▶ **Available records**
..............................

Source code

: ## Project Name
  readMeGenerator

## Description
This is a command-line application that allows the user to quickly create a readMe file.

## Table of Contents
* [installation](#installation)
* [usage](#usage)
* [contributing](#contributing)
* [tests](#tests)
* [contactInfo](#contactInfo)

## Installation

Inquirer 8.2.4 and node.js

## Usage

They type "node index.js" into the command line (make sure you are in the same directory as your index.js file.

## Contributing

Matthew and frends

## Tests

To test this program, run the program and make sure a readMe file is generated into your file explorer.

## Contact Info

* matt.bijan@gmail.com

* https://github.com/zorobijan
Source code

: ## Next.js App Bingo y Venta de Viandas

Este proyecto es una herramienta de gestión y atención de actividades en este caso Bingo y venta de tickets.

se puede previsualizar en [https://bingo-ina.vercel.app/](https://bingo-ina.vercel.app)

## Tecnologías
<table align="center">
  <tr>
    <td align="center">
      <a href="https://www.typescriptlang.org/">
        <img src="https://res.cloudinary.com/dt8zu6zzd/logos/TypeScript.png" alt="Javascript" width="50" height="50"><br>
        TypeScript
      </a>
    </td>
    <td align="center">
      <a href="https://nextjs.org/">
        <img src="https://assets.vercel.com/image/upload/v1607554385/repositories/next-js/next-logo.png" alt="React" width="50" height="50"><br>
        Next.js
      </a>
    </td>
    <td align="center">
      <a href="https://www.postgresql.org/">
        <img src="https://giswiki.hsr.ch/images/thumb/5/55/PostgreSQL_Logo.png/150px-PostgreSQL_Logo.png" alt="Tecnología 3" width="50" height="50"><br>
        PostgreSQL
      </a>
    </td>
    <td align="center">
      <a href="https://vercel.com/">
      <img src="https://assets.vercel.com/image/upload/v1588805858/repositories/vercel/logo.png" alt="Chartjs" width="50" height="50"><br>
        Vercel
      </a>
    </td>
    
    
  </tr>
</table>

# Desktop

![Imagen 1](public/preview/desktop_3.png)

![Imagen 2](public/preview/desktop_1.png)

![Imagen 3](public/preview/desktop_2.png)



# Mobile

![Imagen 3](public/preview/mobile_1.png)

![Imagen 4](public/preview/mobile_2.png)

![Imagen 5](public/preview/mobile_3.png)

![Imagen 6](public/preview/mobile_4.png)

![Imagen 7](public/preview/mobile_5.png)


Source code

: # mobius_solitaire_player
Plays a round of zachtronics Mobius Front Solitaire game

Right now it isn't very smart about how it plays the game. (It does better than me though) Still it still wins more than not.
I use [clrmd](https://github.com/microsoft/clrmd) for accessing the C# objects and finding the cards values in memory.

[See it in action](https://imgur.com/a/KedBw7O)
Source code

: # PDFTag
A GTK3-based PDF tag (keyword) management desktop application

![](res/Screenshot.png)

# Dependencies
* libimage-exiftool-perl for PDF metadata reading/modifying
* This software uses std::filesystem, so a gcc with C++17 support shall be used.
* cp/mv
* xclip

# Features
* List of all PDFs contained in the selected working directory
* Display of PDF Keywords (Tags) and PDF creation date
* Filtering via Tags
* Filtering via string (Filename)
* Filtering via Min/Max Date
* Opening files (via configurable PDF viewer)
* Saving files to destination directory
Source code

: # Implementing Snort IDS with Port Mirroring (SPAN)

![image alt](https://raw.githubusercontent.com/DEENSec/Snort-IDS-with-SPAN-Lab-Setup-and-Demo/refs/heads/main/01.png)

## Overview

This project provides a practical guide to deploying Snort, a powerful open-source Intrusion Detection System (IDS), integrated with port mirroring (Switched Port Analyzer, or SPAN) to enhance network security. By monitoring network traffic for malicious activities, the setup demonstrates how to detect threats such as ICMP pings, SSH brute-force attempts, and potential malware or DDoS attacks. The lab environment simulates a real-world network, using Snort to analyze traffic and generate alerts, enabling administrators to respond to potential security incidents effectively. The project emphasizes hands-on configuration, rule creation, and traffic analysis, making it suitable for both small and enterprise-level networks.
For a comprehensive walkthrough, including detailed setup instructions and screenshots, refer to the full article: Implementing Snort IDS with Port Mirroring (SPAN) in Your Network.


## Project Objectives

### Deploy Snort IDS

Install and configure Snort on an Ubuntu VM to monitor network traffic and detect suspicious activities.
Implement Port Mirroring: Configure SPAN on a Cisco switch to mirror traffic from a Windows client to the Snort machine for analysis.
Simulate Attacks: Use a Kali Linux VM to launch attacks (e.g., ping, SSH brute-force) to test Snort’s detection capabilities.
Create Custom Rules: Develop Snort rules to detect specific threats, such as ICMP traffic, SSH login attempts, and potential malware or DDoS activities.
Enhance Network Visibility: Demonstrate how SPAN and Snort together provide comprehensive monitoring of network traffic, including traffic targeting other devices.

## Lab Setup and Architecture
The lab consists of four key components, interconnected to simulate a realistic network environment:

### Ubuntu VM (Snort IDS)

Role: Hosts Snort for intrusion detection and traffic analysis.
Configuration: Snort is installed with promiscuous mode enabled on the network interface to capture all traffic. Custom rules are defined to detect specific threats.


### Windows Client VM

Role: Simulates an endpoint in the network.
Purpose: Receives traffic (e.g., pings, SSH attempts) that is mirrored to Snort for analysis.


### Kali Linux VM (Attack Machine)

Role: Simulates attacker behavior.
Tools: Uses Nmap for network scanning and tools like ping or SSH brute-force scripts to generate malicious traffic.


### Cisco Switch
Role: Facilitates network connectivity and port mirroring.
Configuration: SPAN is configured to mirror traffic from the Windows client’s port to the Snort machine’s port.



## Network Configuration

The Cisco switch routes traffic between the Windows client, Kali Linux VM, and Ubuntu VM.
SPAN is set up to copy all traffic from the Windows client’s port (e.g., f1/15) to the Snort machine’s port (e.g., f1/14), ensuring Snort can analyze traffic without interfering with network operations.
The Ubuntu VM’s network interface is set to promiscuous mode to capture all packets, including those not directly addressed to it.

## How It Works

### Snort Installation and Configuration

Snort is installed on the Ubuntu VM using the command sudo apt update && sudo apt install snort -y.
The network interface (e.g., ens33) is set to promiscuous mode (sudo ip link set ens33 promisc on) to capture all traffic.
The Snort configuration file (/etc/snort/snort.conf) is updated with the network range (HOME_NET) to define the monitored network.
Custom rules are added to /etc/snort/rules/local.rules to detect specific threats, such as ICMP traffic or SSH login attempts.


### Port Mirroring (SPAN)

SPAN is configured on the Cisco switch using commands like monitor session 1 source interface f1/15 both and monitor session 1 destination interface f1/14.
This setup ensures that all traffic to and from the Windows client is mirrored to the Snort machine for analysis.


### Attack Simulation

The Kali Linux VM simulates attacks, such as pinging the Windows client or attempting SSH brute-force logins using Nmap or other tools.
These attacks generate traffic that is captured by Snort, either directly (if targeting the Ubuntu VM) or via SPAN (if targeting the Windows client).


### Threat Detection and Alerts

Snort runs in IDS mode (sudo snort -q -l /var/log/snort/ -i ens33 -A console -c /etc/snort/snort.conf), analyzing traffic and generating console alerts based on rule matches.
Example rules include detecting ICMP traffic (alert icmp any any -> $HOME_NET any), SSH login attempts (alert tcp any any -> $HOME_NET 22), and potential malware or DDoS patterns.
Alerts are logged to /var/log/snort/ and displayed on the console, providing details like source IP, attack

..............................

▶ **Brief**
Without skipping anything, transcribe every line above exactly.

▶ **Result below**
Source code

: ## Project Name
  readMeGenerator

## Description
This is a command-line application that allows the user to quickly create a readMe file.

## Table of Contents
* [installation](#installation)
* [usage](#usage)
* [contributing](#contributing)
* [tests](#tests)
* [contactInfo](#contactInfo)

## Installation

Inquirer 8.2.4 and node.js

## Usage

They type "node index.js" into the command line (make sure you are in the same directory as your index.js file.

## Contributing

Matthew and frends

## Tests

To test this program, run the program and make sure a readMe file is generated into your file explorer.

## Contact Info

* matt.bijan@gmail.com

* https://github.com/zorobijan
Source code

: ## Next.js App Bingo y Venta de Viandas

Este proyecto es una herramienta de gestión y atención de actividades en este caso Bingo y venta de tickets.

se puede previsualizar en [https://bingo-ina.vercel.app/](https://bingo-ina.vercel.app)

## Tecnologías
<table align="center">
  <tr>
    <td align="center">
      <a href="https://www.typescriptlang.org/">
        <img src="https://res.cloudinary.com/dt8zu6zzd/logos/TypeScript.png" alt="Javascript" width="50" height="50"><br>
        TypeScript
      </a>
    </td>
    <td align="center">
      <a href="https://nextjs.org/">
        <img src="https://assets.vercel.com/image/upload/v1607554385/repositories/next-js/next-logo.png" alt="React" width="50" height="50"><br>
        Next.js
      </a>
    </td>
    <td align="center">
      <a href="https://www.postgresql.org/">
        <img src="https://giswiki.hsr.ch/images/thumb/5/55/PostgreSQL_Logo.png/150px-PostgreSQL_Logo.png" alt="Tecnología 3" width="50" height="50"><br>
        PostgreSQL
      </a>
    </td>
    <td align="center">
      <a href="https://vercel.com/">
      <img src="https://assets.vercel.com/image/upload/v1588805858/repositories/vercel/logo.png" alt="Chartjs" width="50" height="50"><br>
        Vercel
      </a>
    </td>
    
    
  </tr>
</table>

# Desktop

![Imagen 1](public/preview/desktop_3.png)

![Imagen 2](public/preview/desktop_1.png)

![Imagen 3](public/preview/desktop_2.png)



# Mobile

![Imagen 3](public/preview/mobile_1.png)

![Imagen 4](public/preview/mobile_2.png)

![Imagen 5](public/preview/mobile_3.png)

![Imagen 6](public/preview/mobile_4.png)

![Imagen 7](public/preview/mobile_5.png)


Source code

: # mobius_solitaire_player
Plays a round of zachtronics Mobius Front Solitaire game

Right now it isn't very smart about how it plays the game. (It does better than me though) Still it still wins more than not.
I use [clrmd](https://github.com/microsoft/clrmd) for accessing the C# objects and finding the cards values in memory.

[See it in action](https://imgur.com/a/KedBw7O)
Source code

: # PDFTag
A GTK3-based PDF tag (keyword) management desktop application

![](res/Screenshot.png)

# Dependencies
* libimage-exiftool-perl for PDF metadata reading/modifying
* This software uses std::filesystem, so a gcc with C++17 support shall be used.
* cp/mv
* xclip

# Features
* List of all PDFs contained in the selected working directory
* Display of PDF Keywords (Tags) and PDF creation date
* Filtering via Tags
* Filtering via string (Filename)
* Filtering via Min/Max Date
* Opening files (via configurable PDF viewer)
* Saving files to destination directory
Source code

: # Implementing Snort IDS with Port Mirroring (SPAN)

![image alt](https://raw.githubusercontent.com/DEENSec/Snort-IDS-with-SPAN-Lab-Setup-and-Demo/refs/heads/main/01.png)

## Overview

This project provides a practical guide to deploying Snort, a powerful open-source Intrusion Detection System (IDS), integrated with port mirroring (Switched Port Analyzer, or SPAN) to enhance network security. By monitoring network traffic for malicious activities, the setup demonstrates how to detect threats such as ICMP pings, SSH brute-force attempts, and potential malware or DDoS attacks. The lab environment simulates a real-world network, using Snort to analyze traffic and generate alerts, enabling administrators to respond to potential security incidents effectively. The project emphasizes hands-on configuration, rule creation, and traffic analysis, making it suitable for both small and enterprise-level networks.
For a comprehensive walkthrough, including detailed setup instructions and screenshots, refer to the full article: Implementing Snort IDS with Port Mirroring (SPAN) in Your Network.


## Project Objectives

### Deploy Snort IDS

Install and configure Snort on an Ubuntu VM to monitor network traffic and detect suspicious activities.
Implement Port Mirroring: Configure SPAN on a Cisco switch to mirror traffic from a Windows client to the Snort machine for analysis.
Simulate Attacks: Use a Kali Linux VM to launch attacks (e.g., ping, SSH brute-force) to test Snort’s detection capabilities.
Create Custom Rules: Develop Snort rules to detect specific threats, such as ICMP traffic, SSH login attempts, and potential malware or DDoS activities.
Enhance Network Visibility: Demonstrate how SPAN and Snort together provide comprehensive monitoring of network traffic, including traffic targeting other devices.

## Lab Setup and Architecture
The lab consists of four key components, interconnected to simulate a realistic network environment:

### Ubuntu VM (Snort IDS)

Role: Hosts Snort for intrusion detection and traffic analysis.
Configuration: Snort is installed with promiscuous mode enabled on the network interface to capture all traffic. Custom rules are defined to detect specific threats.


### Windows Client VM

Role: Simulates an endpoint in the network.
Purpose: Receives traffic (e.g., pings, SSH attempts) that is mirrored to Snort for analysis.


### Kali Linux VM (Attack Machine)

Role: Simulates attacker behavior.
Tools: Uses Nmap for network scanning and tools like ping or SSH brute-force scripts to generate malicious traffic.


### Cisco Switch
Role: Facilitates network connectivity and port mirroring.
Configuration: SPAN is configured to mirror traffic from the Windows client’s port to the Snort machine’s port.



## Network Configuration

The Cisco switch routes traffic between the Windows client, Kali Linux VM, and Ubuntu VM.
SPAN is set up to copy all traffic from the Windows client’s port (e.g., f1/15) to the Snort machine’s port (e.g., f1/14), ensuring Snort can analyze traffic without interfering with network operations.
The Ubuntu VM’s network interface is set to promiscuous mode to capture all packets, including those not directly addressed to it.

## How It Works

### Snort Installation and Configuration

Snort is installed on the Ubuntu VM using the command sudo apt update && sudo apt install snort -y.
The network interface (e.g., ens33) is set to promiscuous mode (sudo ip link set ens33 promisc on) to capture all traffic.
The Snort configuration file (/etc/snort/snort.conf) is updated with the network range (HOME_NET) to define the monitored network.
Custom rules are added to /etc/snort/rules/local.rules to detect specific threats, such as ICMP traffic or SSH login attempts.


### Port Mirroring (SPAN)

SPAN is configured on the Cisco switch using commands like monitor session 1 source interface f1/15 both and monitor session 1 destination interface f1/14.
This setup ensures that all traffic to and from the Windows client is mirrored to the Snort machine for analysis.


### Attack Simulation

The Kali Linux VM simulates attacks, such as pinging the Windows client or attempting SSH brute-force logins using Nmap or other tools.
These attacks generate traffic that is captured by Snort, either directly (if targeting the Ubuntu VM) or via SPAN (if targeting the Windows client).


### Threat Detection and Alerts

Snort runs in IDS mode (sudo snort -q -l /var/log/snort/ -i ens33 -A console -c /etc/snort/snort.conf), analyzing traffic and generating console alerts based on rule matches.
Example rules include detecting ICMP traffic (alert icmp any any -> $HOME_NET any), SSH login attempts (alert tcp any any -> $HOME_NET 22), and potential malware or DDoS patterns.
Alerts are logged to /var/log/snort/ and displayed on the console, providing details like source IP, attack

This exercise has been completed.